Enfin, les techniques d’imagerie et la reconstruction topographique ont mis en évidence, sur la crête de l’humérus, un relief osseux de 4 cm jusqu’ici inconnu. Du moins chez Néandertal. Dans la littérature scientifique, pareille anomalie est courante... parmi les joueurs de baseball. Les paléontologues n’en ont rien conclu sur la nationalité américaine du squelette ou son amour du sport. « Notre hypothèse est que cette anomalie est la conséquence de mouvements répétés d’extension du bras avec éloignement du reste du corps, a indiqué Bruno Maureille. Peut-être un lancer. » « Ou un trouble musculo-squelettique », envisage Jean-Philippe Faivre. D’autant que le bras avait subi au moins un arrachement ligamentaire.
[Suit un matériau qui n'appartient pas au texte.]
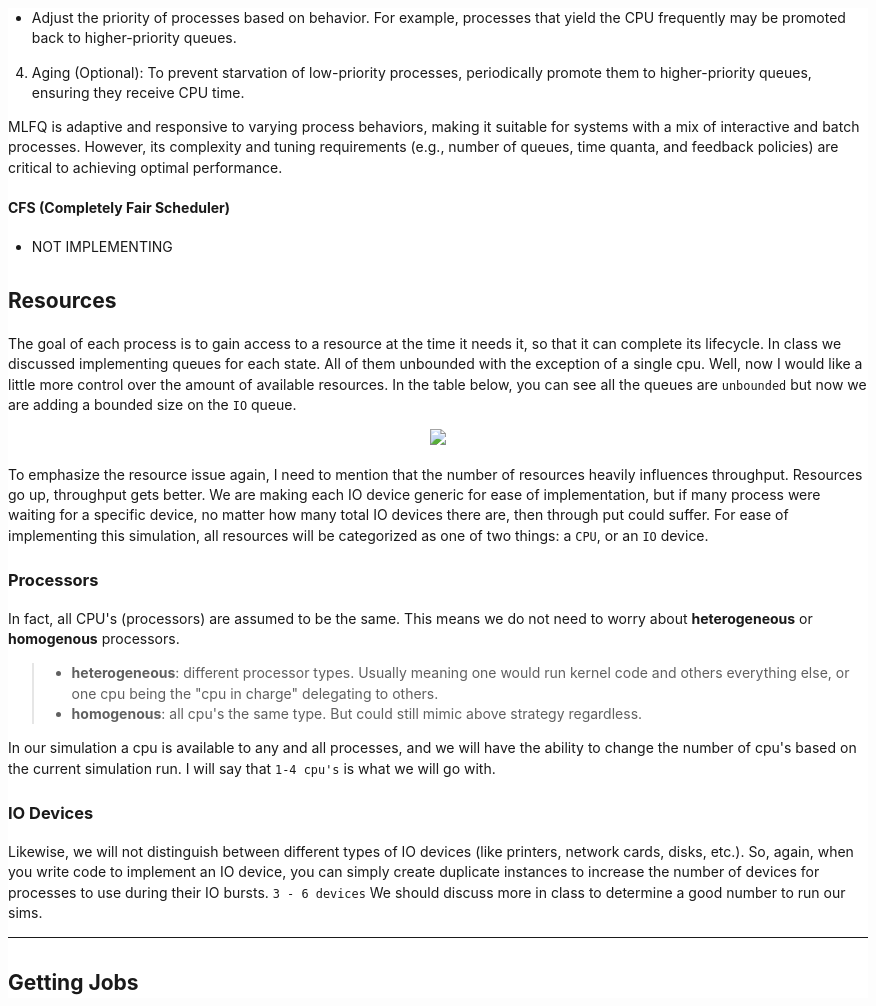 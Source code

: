 - Adjust the priority of processes based on behavior. For example, processes that yield the CPU frequently may be promoted back to higher-priority queues.

4. Aging (Optional): To prevent starvation of low-priority processes, periodically promote them to higher-priority queues, ensuring they receive CPU time.

MLFQ is adaptive and responsive to varying process behaviors, making it suitable for systems with a mix of interactive and batch processes. However, its complexity and tuning requirements (e.g., number of queues, time quanta, and feedback policies) are critical to achieving optimal performance.

#### CFS (Completely Fair Scheduler)

- NOT IMPLEMENTING

## Resources

The goal of each process is to gain access to a resource at the time it needs it, so that it can complete its lifecycle. In class we discussed implementing queues for each state. All of them unbounded with the exception of a single cpu. Well, now I would like a little more control over the amount of available resources. In the table below, you can see all the queues are `unbounded` but now we are adding a bounded size on the `IO` queue.

<center>
<img src="https://images2.imgbox.com/51/6c/ju18lbUX_o.png" width="250">
</center>

To emphasize the resource issue again, I need to mention that the number of resources heavily influences throughput. Resources go up, throughput gets better. We are making each IO device generic for ease of implementation, but if many process were waiting for a specific device, no matter how many total IO devices there are, then through put could suffer. For ease of implementing this simulation, all resources will be categorized as one of two things: a `CPU`, or an `IO` device.

### Processors

In fact, all CPU's (processors) are assumed to be the same. This means we do not need to worry about **heterogeneous** or **homogenous** processors.

> - **heterogeneous**: different processor types. Usually meaning one would run kernel code and others everything else, or one cpu being the "cpu in charge" delegating to others.
> - **homogenous**: all cpu's the same type. But could still mimic above strategy regardless.

In our simulation a cpu is available to any and all processes, and we will have the ability to change the number of cpu's based on the current simulation run. I will say that `1-4 cpu's` is what we will go with.

### IO Devices

Likewise, we will not distinguish between different types of IO devices (like printers, network cards, disks, etc.). So, again, when you write code to implement an IO device, you can simply create duplicate instances to increase the number of devices for processes to use during their IO bursts. `3 - 6 devices` We should discuss more in class to determine a good number to run our sims.

______________________________________________________________________

## Getting Jobs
L’équipe entend dorénavant poursuivre l’étude morphologique des trois os, les comparer notamment plus systématiquement aux différents vestiges de pré-Néandertaliens retrouvés en Europe et au Proche-Orient. Elle souhaite également lancer une recherche d’ADN ancien. Depuis dix ans, les techniciens sont parvenus à retrouver du matériel génétique sur des ossements encore plus anciens. Une telle découverte permettrait de situer plus précisément le squelette dans la longue lignée néandertalienne. Et de voir si, par hasard, l’homme de Tourville-la-Rivière ne serait pas une femme.